"Despite increasing awareness of active surveillance as a viable alternative to immediate intervention in men with clinically low-risk prostate cancer, its adoption has been limited largely due to physician and patient concerns around the accuracy of disease risk assessment," said Marc Dall’Era, M.D., principal investigator of the study and vice chair of Urology at the University of California, Davis Comprehensive Cancer Center.

The multi-center study included 211 patients from 10 sites across the United States. The review of patient charts showed a relative increase of 56% in use of active surveillance in patients who received their Oncotype DX GPS compared to patients from the same practices with similar risk factors who were not tested.

Additionally, the results showed an increase in physician recommendation of active surveillance that was consistent with a previous prospective clinical study published earlier this year.

Together, the two published clinical utility studies demonstrate that use of Oncotype DX changes both treatment recommendations and actual treatment received, resulting in greater recommendation and adoption of active surveillance.

"These data from actual patient charts add an important real-life perspective on the value of our test," said Phil Febbo, M.D., chief medical officer, Genomic Health.

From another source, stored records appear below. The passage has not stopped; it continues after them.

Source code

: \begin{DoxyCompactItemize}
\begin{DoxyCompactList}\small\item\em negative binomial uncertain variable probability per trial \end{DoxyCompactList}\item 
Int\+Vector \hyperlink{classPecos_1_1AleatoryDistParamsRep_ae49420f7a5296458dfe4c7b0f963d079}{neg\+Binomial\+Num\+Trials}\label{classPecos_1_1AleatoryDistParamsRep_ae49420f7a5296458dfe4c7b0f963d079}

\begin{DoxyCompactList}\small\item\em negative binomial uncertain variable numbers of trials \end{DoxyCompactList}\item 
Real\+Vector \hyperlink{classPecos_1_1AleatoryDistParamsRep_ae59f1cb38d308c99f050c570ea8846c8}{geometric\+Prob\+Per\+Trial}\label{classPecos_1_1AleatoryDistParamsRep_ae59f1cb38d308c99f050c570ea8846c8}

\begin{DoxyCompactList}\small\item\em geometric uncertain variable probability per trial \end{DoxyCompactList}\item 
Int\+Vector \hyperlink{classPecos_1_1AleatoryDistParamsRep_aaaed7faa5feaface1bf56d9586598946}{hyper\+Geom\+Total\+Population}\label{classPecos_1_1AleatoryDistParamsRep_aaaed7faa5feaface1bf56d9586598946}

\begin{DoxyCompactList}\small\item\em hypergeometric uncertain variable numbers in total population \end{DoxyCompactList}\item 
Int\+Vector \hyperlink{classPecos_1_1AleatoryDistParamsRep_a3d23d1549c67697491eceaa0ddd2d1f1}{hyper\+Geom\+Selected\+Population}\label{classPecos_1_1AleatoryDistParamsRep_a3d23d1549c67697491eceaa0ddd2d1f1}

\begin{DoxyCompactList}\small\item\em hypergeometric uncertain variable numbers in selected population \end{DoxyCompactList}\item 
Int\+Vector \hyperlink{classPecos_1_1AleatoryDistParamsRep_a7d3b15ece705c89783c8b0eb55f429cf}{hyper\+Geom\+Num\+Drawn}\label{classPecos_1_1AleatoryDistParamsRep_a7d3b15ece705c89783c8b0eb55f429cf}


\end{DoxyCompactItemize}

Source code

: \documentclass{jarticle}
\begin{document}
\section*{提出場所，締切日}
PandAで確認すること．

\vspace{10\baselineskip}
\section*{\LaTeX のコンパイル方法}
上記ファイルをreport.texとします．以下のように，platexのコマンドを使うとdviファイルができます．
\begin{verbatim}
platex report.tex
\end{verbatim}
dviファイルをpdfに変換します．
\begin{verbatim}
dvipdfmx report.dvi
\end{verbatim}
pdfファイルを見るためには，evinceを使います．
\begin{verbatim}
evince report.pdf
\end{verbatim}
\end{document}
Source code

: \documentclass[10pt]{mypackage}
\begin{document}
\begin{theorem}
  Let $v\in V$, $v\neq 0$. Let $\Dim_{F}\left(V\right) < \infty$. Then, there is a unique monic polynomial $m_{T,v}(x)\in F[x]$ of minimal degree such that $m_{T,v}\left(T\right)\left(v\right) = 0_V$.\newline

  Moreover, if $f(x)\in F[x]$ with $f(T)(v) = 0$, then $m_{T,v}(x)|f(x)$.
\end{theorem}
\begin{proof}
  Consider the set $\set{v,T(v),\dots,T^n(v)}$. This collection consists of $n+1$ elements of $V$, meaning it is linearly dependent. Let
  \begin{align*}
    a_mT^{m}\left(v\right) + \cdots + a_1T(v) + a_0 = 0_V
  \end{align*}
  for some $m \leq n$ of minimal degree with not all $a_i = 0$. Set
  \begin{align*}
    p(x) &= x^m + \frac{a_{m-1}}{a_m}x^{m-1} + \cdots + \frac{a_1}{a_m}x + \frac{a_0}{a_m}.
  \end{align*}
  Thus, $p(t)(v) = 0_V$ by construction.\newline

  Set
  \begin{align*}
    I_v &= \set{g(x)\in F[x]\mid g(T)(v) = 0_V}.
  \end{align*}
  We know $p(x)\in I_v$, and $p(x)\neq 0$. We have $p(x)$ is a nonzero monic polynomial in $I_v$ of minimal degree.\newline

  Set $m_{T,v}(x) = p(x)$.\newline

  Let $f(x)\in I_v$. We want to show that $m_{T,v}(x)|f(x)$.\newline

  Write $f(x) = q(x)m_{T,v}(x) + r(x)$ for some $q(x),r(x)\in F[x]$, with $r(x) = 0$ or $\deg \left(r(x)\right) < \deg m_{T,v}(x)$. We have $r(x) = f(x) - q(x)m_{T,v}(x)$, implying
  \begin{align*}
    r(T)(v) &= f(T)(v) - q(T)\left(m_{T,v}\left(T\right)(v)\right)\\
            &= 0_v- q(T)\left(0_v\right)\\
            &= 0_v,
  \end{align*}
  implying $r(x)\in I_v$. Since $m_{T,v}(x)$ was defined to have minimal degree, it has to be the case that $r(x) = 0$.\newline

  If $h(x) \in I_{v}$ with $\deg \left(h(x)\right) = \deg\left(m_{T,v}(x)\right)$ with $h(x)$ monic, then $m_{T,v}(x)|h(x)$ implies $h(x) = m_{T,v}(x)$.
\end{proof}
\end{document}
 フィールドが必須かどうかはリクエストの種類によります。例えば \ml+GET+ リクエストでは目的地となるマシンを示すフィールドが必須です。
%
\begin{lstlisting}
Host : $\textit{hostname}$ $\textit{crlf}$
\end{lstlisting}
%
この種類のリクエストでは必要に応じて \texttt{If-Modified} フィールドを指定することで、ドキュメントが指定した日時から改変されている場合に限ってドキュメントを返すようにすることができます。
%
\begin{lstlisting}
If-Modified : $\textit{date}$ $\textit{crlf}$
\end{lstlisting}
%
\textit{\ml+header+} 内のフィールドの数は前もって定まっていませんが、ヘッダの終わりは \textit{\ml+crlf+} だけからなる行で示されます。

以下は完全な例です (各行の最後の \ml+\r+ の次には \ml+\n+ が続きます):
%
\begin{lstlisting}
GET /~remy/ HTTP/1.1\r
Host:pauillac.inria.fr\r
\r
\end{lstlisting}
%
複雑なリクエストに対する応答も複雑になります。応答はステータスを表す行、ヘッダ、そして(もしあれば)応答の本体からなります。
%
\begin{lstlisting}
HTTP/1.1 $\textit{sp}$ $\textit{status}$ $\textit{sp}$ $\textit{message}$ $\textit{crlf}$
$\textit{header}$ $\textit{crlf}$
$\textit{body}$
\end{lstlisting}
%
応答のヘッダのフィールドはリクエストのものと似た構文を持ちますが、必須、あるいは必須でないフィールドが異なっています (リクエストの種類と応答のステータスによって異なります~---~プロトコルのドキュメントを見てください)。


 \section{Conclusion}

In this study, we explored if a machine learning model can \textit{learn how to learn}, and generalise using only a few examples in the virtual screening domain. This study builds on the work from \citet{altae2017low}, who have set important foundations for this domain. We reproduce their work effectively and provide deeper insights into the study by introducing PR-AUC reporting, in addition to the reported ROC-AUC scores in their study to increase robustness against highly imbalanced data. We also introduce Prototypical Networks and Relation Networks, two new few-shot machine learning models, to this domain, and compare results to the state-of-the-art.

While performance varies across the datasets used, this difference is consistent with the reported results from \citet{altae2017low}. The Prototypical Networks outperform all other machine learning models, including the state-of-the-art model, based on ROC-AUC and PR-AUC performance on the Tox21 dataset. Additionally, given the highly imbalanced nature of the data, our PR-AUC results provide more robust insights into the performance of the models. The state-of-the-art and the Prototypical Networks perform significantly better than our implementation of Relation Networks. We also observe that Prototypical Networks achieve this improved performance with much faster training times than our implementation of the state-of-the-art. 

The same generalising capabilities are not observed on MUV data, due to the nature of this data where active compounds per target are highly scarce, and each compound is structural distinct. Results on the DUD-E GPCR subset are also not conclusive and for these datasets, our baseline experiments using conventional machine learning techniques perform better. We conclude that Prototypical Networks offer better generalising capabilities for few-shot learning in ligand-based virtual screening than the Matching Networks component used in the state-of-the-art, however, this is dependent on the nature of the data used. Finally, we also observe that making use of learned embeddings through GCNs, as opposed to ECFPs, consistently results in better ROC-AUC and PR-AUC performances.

"Combined with 14 studies including more than 2,000 patients and a recent favorable draft local coverage determination on Medicare coverage, we believe this publication further supports our efforts to secure reimbursement for the Oncotype DX prostate cancer test."
The Oncotype DX portfolio of breast, colon and prostate cancer tests applies advanced genomic science to reveal the unique biology of a tumor in order to optimize cancer treatment decisions.

The Oncotype DX prostate cancer test identifies which clinically low-risk patients are eligible for active surveillance, as well as those who may benefit from immediate treatment by predicting disease aggressiveness.